At the 2023 Pan American Games in Santiago, Ishiy won gold for the Brazilian team, and silver in mixed doubles. With this, he obtained a place for the 2024 Summer Olympics in table tennis mixed doubles. Ishiy and Takahashi were ranked 11th in the mixed doubles world rankings at this time. He also won silver in doubles. In singles, Ishiy reached the second round, but was eliminated by Chilean Nicolás Burgos, second-ranked player in the Americas, number 54 in the world at the moment.

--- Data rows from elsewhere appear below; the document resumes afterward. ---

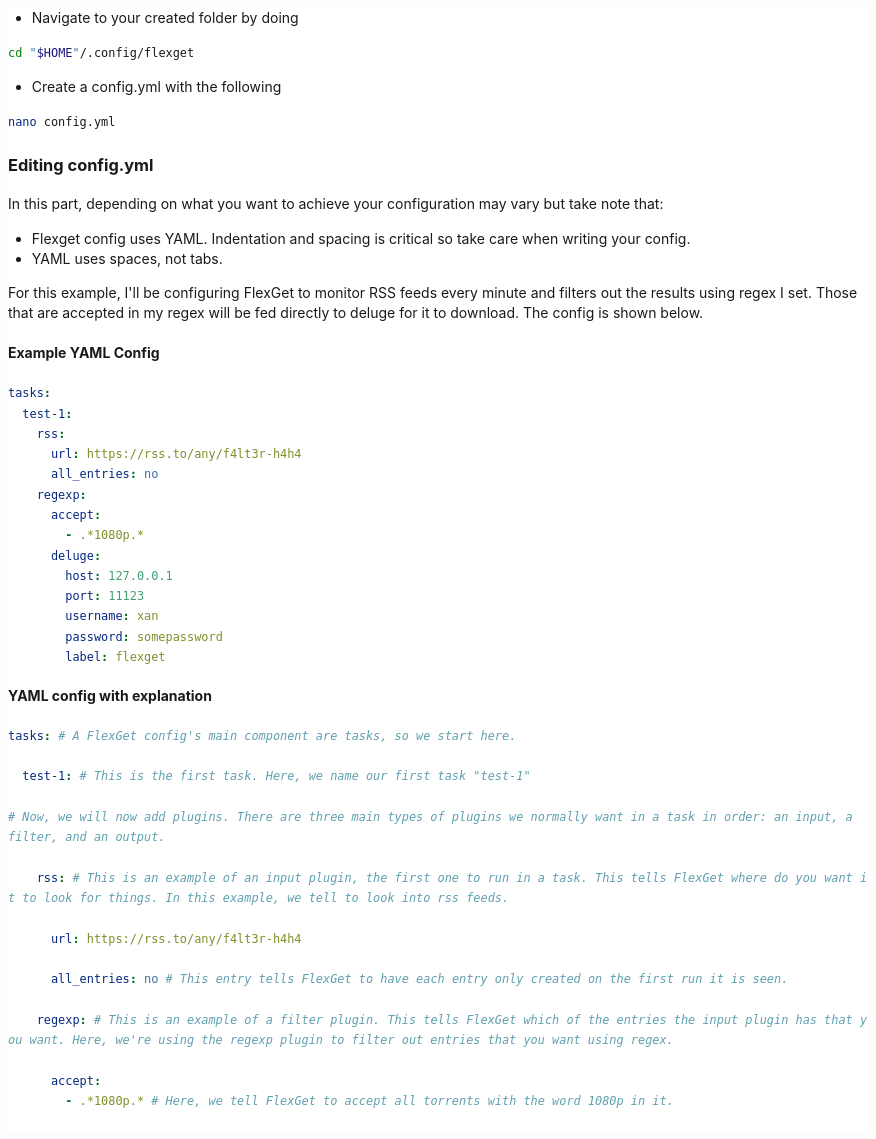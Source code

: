 * Navigate to your created folder by doing

```sh
cd "$HOME"/.config/flexget
```

* Create a config.yml with the following

```sh
nano config.yml
```

### Editing config.yml

In this part, depending on what you want to achieve your configuration may vary but take note that:

* Flexget config uses YAML. Indentation and spacing is critical so take care when writing your config.
* YAML uses spaces, not tabs.

For this example, I'll be configuring FlexGet to monitor RSS feeds every minute and filters out the results using regex I set. Those that are accepted in my regex will be fed directly to deluge for it to download. The config is shown below.

#### Example YAML Config

```yaml
tasks:
  test-1:
    rss:
      url: https://rss.to/any/f4lt3r-h4h4
      all_entries: no
    regexp:
      accept:
        - .*1080p.*
      deluge:
        host: 127.0.0.1
        port: 11123
        username: xan
        password: somepassword
        label: flexget
```

#### YAML config with explanation

```yaml
tasks: # A FlexGet config's main component are tasks, so we start here.

  test-1: # This is the first task. Here, we name our first task "test-1"
     
# Now, we will now add plugins. There are three main types of plugins we normally want in a task in order: an input, a  filter, and an output.

    rss: # This is an example of an input plugin, the first one to run in a task. This tells FlexGet where do you want it to look for things. In this example, we tell to look into rss feeds.

      url: https://rss.to/any/f4lt3r-h4h4

      all_entries: no # This entry tells FlexGet to have each entry only created on the first run it is seen.
     
    regexp: # This is an example of a filter plugin. This tells FlexGet which of the entries the input plugin has that you want. Here, we're using the regexp plugin to filter out entries that you want using regex.

      accept:
        - .*1080p.* # Here, we tell FlexGet to accept all torrents with the word 1080p in it.
     
```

In 2024, Ishiy formed a permanent duo with Guilherme Teodoro. They reached the round of 16 of the Singapore Smash and the Saudi Smash. At the WTT Contender in Rio de Janeiro, they reached the semifinals together, obtaining the bronze medal. At the WTT Contender in Mendoza, Argentina, they reached the final, obtaining the silver medal, and reaching the position of 16th best pair in the world.

===2024 Olympic Games===

At the 2024 Olympic Games, he and Bruna Takahashi were eliminated in the mixed doubles opener by 4 sets to 2. In the singles bracket, he won his first match in the Olympics, defeating Australian world number 38 Nicholas Lum by 4 sets to 0. In the second round, he faced Dimitrij Ovtcharov, two-time Olympic bronze medalist, where he still won a set against the German, but ended up being eliminated by 4 sets to 1. He also participated in the team competition, where Brazil equaled its best ever placing in the Olympics, reaching the quarterfinals.

===2024-2028===

At the 2024 Pan American Table Tennis Championships, Ishiy was runner-up, losing only to Hugo Calderano in the final.

After winning silver at this competition, Ishiy reached world number 46 in the ITTF rankings in January 2025, the best ranking he achieved in his career.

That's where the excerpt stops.